**Exercise prompt**
Tell me how many lines in the data include "collaudo", and keep the reply to that number.

**The records**

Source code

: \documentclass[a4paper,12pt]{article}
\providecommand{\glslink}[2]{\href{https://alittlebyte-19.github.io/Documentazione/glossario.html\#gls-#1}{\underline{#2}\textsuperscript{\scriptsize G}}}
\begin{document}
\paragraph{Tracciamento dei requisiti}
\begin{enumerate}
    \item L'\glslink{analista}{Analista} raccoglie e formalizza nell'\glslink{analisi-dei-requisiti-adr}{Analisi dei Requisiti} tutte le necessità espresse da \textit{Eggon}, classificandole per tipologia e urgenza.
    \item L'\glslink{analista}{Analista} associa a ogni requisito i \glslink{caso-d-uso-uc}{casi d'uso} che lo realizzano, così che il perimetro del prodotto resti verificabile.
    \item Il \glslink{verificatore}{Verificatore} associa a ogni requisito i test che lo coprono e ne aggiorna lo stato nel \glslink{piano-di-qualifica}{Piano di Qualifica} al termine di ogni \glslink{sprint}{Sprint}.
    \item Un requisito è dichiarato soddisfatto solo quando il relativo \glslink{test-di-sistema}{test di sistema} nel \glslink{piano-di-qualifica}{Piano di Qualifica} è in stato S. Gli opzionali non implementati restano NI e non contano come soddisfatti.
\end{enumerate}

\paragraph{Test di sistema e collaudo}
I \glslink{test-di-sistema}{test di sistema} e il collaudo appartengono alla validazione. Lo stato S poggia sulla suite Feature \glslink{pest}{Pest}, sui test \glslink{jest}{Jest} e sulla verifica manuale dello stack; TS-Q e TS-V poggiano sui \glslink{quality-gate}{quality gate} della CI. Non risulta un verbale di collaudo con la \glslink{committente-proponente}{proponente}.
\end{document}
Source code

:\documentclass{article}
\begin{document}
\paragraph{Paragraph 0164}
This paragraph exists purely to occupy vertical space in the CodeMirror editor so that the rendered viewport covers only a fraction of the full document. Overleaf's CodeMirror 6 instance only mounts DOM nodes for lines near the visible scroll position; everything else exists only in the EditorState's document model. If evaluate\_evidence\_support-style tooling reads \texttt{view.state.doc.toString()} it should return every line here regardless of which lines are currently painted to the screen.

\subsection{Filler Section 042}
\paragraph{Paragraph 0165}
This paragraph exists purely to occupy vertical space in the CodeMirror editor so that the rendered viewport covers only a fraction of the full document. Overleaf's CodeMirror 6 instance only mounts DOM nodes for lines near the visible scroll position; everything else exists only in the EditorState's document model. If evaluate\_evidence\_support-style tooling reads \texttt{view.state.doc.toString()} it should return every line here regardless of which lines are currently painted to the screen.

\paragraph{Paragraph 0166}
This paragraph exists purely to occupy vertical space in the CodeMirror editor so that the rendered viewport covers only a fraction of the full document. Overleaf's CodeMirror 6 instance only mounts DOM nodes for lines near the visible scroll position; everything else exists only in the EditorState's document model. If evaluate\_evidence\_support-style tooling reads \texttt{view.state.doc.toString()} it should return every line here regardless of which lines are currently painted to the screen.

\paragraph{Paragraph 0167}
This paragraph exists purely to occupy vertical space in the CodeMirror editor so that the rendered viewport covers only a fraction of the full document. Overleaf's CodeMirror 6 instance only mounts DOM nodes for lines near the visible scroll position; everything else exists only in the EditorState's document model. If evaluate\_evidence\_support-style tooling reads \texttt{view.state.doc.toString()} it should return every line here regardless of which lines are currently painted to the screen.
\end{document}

**Written response**
2